To: Kevin Rose who wrote (430804)7/22/2003 1:19:01 AM
From: Doug R  Read Replies (2) | Respond to of 769667
 
Then he got Wolfowitz, Feith and "other high-profile hawks" and threw Cheney in to boot:

Tenet Tells Senators Wolfowitz Committee Gave White House Dubious Intelligence

By Jason Leopold
When George Tenet, the director of the CIA, testified before the Senate Intelligence Committee last week about dubious intelligence data on the Iraqi threat that made it into President Bush’s State of the Union address in January, he said an ad-hoc committee called the Office of Special Plans, headed by Wolfowitz, Assistant Secretary of Defense for Policy Douglas Feith and other high-profile hawks rewrote the intelligence information on Iraq that the CIA gathered and gave it to White House officials to help Bush build a case for war, according to three Senators on the intelligence committee.

Tenet told the Intelligence Committee that his own spies at the CIA determined that much of the intelligence information they collected on Iraq could not prove that the country was an imminent threat nor could they find any concrete evidence that Iraq was stockpiling a cache of chemical and biological weapons. But the Office of Special Plans, using Iraqi defectors from the Iraqi National Congress as their main source, rewrote some of the CIA’s intelligence to say, undeniably, that Iraq was hiding some of the world’s most lethal weapons. Once the intelligence was rewritten, it was delivered to the office of National Security Adviser Condoleeza Rice, where it found its way into various public speeches given by Vice President Dick Cheney, Deputy Defense Secretary Donald Rumsfeld and Bush, the Senators said.

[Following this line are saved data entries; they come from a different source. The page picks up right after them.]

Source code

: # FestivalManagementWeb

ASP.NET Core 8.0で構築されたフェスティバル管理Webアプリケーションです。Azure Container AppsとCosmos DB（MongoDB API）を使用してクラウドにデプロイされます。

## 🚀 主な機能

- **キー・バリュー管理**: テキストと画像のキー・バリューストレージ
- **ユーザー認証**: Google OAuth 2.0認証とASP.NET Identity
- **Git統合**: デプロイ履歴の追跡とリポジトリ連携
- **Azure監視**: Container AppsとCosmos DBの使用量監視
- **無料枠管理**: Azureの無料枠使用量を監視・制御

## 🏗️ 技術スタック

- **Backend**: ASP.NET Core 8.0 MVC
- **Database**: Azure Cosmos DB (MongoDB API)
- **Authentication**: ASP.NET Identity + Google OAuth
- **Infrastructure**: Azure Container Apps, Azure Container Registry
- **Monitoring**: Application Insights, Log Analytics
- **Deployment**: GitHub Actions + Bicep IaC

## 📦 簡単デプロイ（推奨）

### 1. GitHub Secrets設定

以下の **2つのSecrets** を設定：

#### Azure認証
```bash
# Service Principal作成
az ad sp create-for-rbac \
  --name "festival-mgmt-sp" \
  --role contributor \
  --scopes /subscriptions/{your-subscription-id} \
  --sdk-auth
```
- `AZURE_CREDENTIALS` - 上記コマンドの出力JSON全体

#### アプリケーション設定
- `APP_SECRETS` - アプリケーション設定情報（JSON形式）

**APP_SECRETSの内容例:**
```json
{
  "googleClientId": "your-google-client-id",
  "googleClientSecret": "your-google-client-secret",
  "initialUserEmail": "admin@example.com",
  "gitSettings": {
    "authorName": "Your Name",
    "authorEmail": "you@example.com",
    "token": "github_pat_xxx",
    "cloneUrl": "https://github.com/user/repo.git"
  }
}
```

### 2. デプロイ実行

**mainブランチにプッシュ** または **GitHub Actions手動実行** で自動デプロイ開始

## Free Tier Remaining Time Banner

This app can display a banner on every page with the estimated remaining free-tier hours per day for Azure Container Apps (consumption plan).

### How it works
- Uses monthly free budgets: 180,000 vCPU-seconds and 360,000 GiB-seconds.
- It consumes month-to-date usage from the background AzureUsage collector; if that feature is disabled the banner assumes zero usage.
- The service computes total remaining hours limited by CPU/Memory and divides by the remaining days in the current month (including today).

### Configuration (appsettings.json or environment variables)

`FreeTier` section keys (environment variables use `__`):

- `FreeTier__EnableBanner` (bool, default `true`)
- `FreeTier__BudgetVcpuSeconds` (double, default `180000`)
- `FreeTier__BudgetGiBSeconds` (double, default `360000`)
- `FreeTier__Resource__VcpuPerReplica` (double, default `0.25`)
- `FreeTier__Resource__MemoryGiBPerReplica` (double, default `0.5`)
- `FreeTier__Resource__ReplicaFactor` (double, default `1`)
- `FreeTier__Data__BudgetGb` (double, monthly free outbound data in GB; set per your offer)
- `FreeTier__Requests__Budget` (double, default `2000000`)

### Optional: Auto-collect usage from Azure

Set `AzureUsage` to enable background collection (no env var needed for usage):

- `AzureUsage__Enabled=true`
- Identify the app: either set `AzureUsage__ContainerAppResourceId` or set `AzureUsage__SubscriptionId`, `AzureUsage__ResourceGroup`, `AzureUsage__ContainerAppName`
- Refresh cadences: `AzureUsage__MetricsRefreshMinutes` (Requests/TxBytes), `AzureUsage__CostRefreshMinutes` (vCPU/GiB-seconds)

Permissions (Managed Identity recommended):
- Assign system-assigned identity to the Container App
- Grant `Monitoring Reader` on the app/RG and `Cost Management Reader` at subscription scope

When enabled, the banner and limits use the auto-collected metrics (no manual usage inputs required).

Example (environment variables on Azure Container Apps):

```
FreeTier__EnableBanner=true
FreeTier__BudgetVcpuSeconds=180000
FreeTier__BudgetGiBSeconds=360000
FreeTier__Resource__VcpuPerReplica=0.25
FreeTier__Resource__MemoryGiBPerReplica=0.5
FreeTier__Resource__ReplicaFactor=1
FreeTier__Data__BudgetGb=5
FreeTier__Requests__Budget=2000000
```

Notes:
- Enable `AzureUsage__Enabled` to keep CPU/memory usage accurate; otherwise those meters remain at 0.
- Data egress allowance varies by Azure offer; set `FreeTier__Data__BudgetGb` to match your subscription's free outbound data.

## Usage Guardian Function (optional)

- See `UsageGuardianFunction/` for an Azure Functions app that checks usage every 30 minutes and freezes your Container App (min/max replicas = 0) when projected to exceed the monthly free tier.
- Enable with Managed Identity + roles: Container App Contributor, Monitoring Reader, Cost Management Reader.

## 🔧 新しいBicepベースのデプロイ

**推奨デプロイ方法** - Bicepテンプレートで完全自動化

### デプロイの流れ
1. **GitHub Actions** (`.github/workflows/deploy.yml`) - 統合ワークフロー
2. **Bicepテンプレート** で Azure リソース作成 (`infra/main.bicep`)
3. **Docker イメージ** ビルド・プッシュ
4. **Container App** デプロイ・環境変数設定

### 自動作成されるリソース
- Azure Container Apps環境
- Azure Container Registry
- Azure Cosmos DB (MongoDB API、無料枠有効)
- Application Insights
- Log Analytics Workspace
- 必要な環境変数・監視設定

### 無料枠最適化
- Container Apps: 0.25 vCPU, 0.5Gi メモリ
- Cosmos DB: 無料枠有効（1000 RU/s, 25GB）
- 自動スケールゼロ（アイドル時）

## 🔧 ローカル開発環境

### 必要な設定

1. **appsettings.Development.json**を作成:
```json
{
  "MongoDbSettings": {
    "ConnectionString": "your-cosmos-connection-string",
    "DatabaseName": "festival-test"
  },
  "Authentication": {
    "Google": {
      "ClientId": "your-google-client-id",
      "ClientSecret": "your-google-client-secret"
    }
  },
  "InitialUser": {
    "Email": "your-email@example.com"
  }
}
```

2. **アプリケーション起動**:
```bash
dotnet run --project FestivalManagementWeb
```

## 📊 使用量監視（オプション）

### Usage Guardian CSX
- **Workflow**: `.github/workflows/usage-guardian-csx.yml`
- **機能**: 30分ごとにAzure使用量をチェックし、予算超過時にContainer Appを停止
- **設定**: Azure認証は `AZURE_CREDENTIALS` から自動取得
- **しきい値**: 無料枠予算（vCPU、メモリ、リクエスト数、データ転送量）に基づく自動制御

Moreover, these Senators allege that the office of the Vice President and the National Security Council were fully aware that the intelligence Wolfowitz’s committee collected may not have been reliable. The Senators said they are discussing privately whether to ask Wolfowitz to testify before a Senate hearing in the near future to determine how large of a role his Special Plans committee played in providing the President with intelligence data on Iraq and whether that information was reliable or beefed up to help build a case for war.